In the fifth chamber were Unnam’d forms, which cast the metals into the expanse.


From the inking station, Blake went to the press, where he again met Mrs. Blake, his printing “devil.” Simultaneously the dirtiest and cleanest of arts, involving oily inks and pristine paper, printing was best performed by two people. Printers, though, went unnamed in inscriptions on reproductive prints, which recorded date, title, artist, publisher, and engraver. Blake signed most illuminated works “Author & Printer W. Blake” or  "Printed by W. Blake," taking pride in his manual as well as mental labor. The fifth chamber’s unpictureable image also puns on “form,” which is typeset into pages in a metal frame for printing. "Cast," another printing pun, refers to a stereotype (a solid body of type), as well as to the mold in which molten metals are poured; here, the mold shaping the “living . . . metals” is the “expanse” of blank sheets of paper, which now embody the relief plate’s immense cliffs, valleys, and palaces.

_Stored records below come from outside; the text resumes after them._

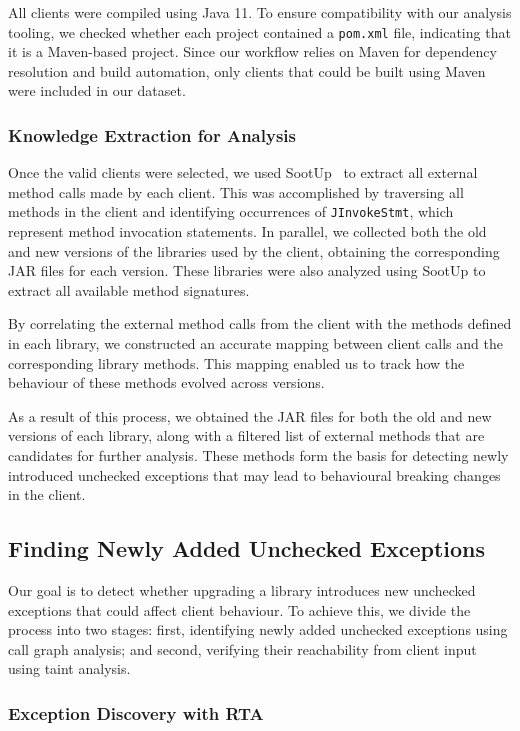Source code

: All clients were compiled using Java 11. To ensure compatibility with our analysis tooling, we checked whether each project contained a \texttt{pom.xml} file, indicating that it is a Maven-based project. Since our workflow relies on Maven for dependency resolution and build automation, only clients that could be built using Maven were included in our dataset.

\subsubsection{Knowledge Extraction for Analysis}

Once the valid clients were selected, we used SootUp~\cite{Karakaya24:_sootup} to extract all external method calls made by each client. This was accomplished by traversing all methods in the client and identifying occurrences of \texttt{JInvokeStmt}, which represent method invocation statements. In parallel, we collected both the old and new versions of the libraries used by the client, obtaining the corresponding JAR files for each version. These libraries were also analyzed using SootUp to extract all available method signatures.

By correlating the external method calls from the client with the methods defined in each library, we constructed an accurate mapping between client calls and the corresponding library methods. This mapping enabled us to track how the behaviour of these methods evolved across versions.

As a result of this process, we obtained the JAR files for both the old and new versions of each library, along with a filtered list of external methods that are candidates for further analysis. These methods form the basis for detecting newly introduced unchecked exceptions that may lead to behavioural breaking changes in the client.

\subsection{Finding Newly Added Unchecked Exceptions}

Our goal is to detect whether upgrading a library introduces new unchecked exceptions that could affect client behaviour. To achieve this, we divide the process into two stages: first, identifying newly added unchecked exceptions using call graph analysis; and second, verifying their reachability from client input using taint analysis.

\subsubsection{Exception Discovery with RTA}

Blake printed on “the most beautiful wove paper that could be procured” (Prospectus, E 693)—the kind used by engravers. And he prepared it as a printmaker rather than a book printer, tearing large sheets of paper into quarters, eights, or twelves, instead of printing the sheet and then folding it into pages. Depending on the size of the sheet and how he cut it, the resulting leaves were basically big, medium, and small, or, according to Blake, “folio,” “quarto,” and “octavo,” because they roughly corresponded with those standard book sizes (he advertised Songs, for example, as “octavo”). Like all intaglio and relief printers of the day, he dampened the paper for printing.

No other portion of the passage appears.